**Problem description**
In the data below, find every line with the string "match" and pull it out.

**Records**
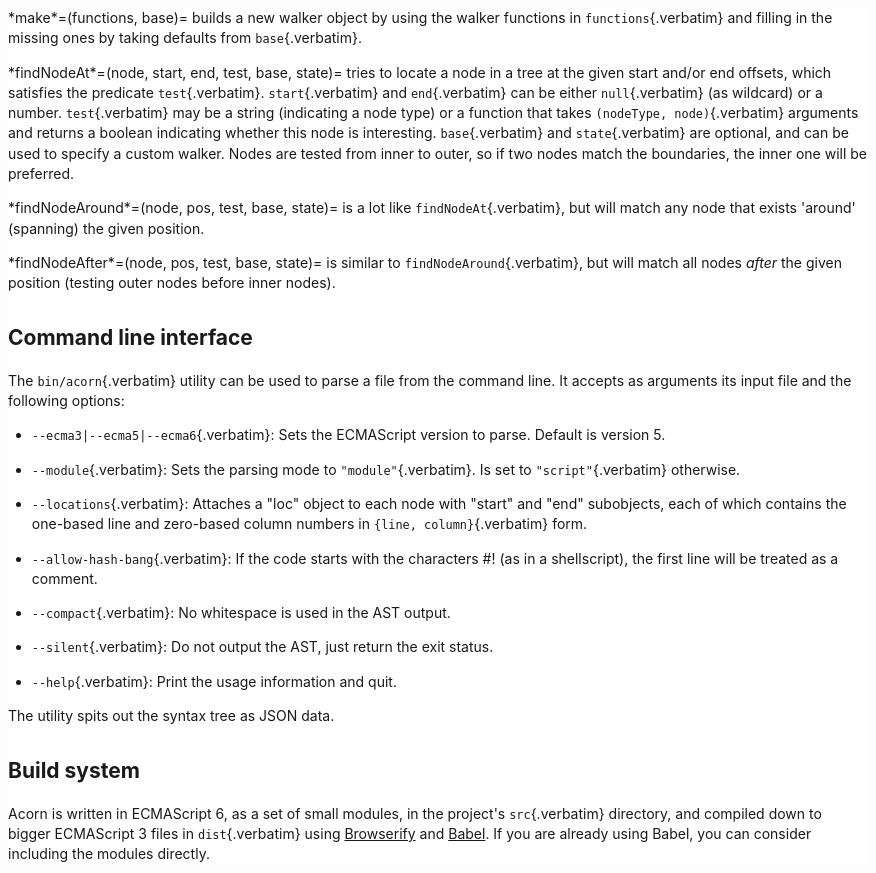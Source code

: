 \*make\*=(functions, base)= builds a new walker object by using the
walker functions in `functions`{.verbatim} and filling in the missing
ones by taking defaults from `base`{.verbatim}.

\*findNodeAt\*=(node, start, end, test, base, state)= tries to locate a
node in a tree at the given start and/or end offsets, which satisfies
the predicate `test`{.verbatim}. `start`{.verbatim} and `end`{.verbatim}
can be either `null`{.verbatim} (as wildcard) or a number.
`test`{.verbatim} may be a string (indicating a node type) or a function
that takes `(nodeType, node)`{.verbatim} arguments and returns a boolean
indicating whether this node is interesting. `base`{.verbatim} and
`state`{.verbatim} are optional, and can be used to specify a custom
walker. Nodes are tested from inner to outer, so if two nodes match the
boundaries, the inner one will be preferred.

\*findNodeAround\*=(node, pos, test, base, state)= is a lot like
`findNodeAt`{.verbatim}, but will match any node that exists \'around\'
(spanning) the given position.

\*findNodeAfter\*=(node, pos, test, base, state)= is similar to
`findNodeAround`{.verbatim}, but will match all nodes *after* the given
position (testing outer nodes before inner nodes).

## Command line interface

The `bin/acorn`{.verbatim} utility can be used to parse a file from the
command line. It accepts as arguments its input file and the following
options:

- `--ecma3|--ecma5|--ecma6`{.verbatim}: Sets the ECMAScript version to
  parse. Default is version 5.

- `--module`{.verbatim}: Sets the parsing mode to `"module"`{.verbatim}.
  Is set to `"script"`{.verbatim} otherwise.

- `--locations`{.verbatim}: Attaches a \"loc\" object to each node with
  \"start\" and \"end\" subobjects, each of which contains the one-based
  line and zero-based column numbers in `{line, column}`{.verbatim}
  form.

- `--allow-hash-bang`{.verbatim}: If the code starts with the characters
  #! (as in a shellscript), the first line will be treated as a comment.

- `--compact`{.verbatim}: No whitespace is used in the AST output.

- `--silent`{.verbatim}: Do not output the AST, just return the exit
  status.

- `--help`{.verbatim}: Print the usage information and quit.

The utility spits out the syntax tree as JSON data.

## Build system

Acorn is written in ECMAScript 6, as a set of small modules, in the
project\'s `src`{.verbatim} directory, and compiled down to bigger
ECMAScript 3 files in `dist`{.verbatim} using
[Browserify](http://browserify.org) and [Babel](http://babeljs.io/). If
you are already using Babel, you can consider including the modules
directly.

---

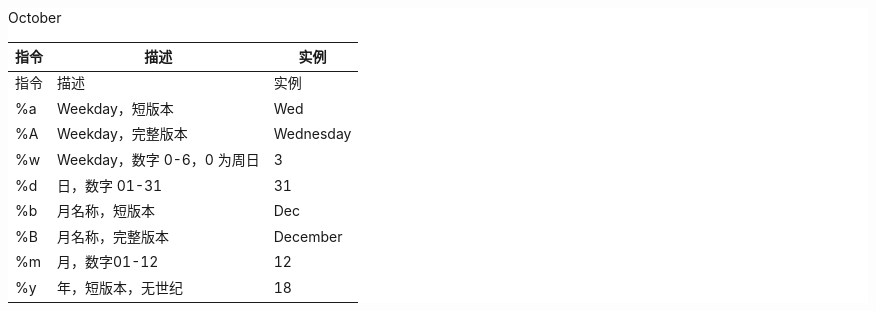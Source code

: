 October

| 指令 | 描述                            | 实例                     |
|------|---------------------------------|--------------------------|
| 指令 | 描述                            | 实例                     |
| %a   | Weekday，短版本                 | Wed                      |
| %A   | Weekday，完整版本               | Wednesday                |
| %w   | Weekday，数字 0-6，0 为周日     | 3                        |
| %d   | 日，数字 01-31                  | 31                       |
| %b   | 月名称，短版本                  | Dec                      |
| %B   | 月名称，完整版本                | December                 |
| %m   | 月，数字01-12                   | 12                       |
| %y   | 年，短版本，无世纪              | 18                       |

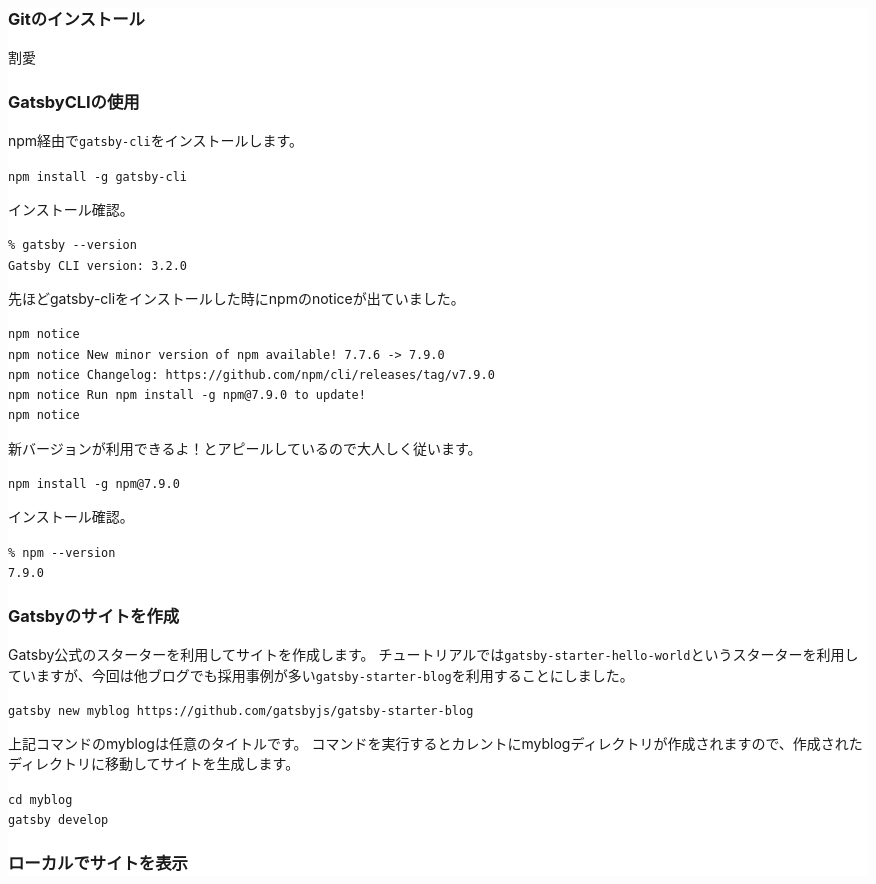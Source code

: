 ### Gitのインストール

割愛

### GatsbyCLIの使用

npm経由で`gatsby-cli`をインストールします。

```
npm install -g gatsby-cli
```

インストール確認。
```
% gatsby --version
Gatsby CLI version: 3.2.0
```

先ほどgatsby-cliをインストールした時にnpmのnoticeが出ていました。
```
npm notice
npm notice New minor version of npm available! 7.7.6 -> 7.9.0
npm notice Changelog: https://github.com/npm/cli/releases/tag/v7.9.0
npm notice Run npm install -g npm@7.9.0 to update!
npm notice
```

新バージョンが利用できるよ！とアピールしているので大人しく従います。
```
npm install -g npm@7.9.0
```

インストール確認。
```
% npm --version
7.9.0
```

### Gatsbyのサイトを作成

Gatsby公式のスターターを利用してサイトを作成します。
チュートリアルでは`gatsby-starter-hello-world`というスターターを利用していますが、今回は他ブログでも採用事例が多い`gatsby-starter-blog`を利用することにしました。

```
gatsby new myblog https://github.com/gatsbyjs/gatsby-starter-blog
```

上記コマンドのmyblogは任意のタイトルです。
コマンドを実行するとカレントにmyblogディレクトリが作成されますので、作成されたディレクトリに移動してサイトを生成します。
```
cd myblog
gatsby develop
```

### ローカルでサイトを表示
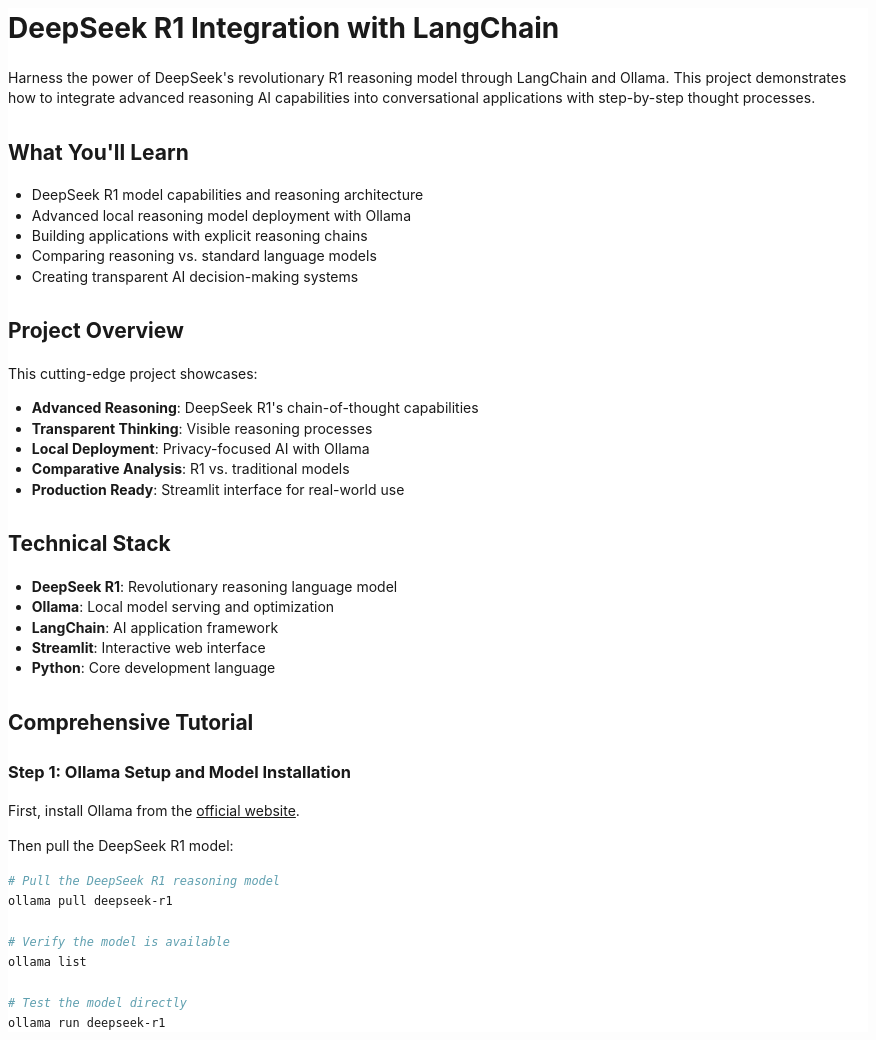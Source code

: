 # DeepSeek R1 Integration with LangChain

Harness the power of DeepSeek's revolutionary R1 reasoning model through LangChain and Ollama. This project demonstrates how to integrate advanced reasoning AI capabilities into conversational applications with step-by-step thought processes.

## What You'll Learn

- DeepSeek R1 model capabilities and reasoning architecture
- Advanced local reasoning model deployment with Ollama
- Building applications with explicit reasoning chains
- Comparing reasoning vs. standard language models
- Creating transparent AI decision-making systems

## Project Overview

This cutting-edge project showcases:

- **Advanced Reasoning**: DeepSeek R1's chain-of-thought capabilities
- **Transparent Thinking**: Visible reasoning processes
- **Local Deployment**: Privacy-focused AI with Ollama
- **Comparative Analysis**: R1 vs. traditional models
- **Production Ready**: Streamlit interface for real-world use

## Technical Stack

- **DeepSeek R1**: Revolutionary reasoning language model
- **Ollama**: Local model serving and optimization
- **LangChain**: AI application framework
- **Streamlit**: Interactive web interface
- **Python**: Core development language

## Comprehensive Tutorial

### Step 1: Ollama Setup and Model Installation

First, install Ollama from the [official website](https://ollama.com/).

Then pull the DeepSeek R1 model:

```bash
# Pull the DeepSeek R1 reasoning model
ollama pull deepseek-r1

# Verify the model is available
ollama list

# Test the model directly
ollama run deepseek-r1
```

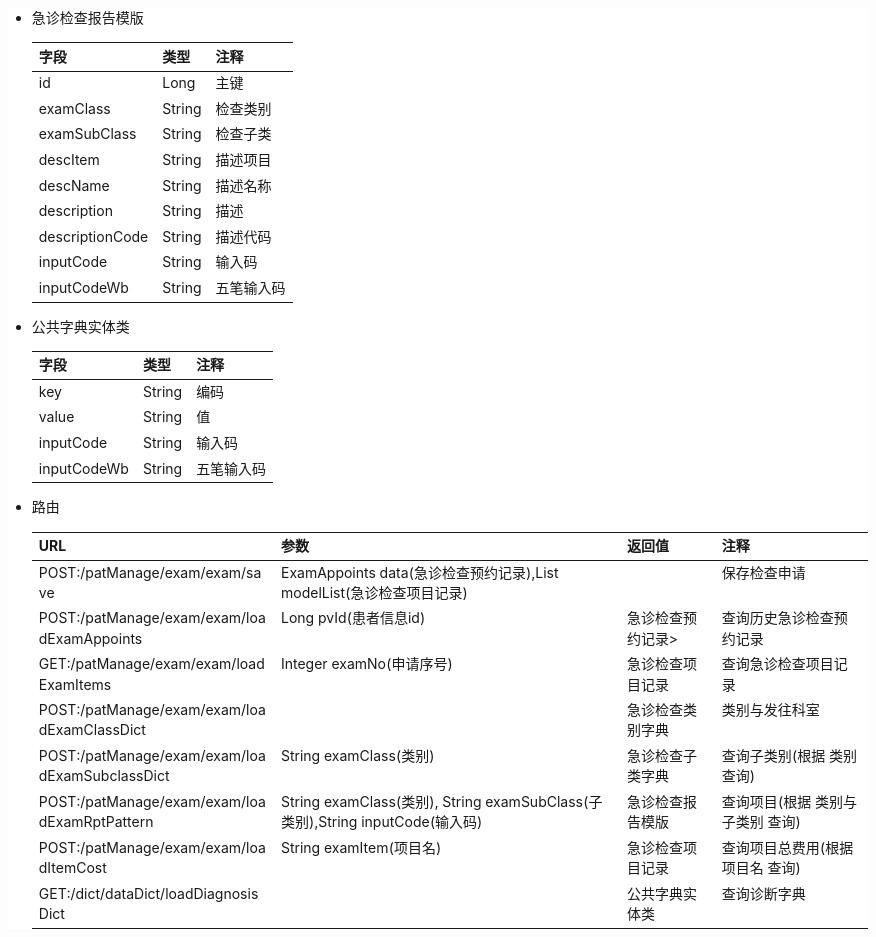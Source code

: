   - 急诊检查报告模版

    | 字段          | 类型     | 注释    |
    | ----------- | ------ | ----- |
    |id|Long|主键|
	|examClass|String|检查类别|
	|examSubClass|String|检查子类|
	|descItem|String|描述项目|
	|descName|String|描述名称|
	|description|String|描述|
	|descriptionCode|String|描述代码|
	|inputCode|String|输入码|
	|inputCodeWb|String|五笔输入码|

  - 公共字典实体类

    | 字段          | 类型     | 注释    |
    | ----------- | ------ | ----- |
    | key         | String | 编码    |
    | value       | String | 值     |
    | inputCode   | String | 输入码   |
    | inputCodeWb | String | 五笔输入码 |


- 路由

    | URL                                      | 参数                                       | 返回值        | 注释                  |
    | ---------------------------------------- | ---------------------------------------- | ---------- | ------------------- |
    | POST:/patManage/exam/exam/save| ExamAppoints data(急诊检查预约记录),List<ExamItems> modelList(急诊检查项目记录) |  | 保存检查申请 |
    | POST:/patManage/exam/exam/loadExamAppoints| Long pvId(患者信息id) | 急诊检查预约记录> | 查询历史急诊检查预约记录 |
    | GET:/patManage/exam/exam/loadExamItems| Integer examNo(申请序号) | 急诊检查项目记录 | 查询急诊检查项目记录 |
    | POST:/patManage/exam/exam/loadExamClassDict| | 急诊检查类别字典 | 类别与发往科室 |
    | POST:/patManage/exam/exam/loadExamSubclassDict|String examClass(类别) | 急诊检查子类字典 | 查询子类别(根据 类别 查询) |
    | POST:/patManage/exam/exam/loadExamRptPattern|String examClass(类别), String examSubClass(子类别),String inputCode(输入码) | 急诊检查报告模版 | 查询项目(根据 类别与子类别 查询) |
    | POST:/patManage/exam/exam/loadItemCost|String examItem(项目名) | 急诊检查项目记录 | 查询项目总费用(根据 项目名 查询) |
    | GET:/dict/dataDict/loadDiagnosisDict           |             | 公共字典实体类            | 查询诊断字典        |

**Problem solution**
walker. Nodes are tested from inner to outer, so if two nodes match the
`findNodeAt`{.verbatim}, but will match any node that exists \'around\'
`findNodeAround`{.verbatim}, but will match all nodes *after* the given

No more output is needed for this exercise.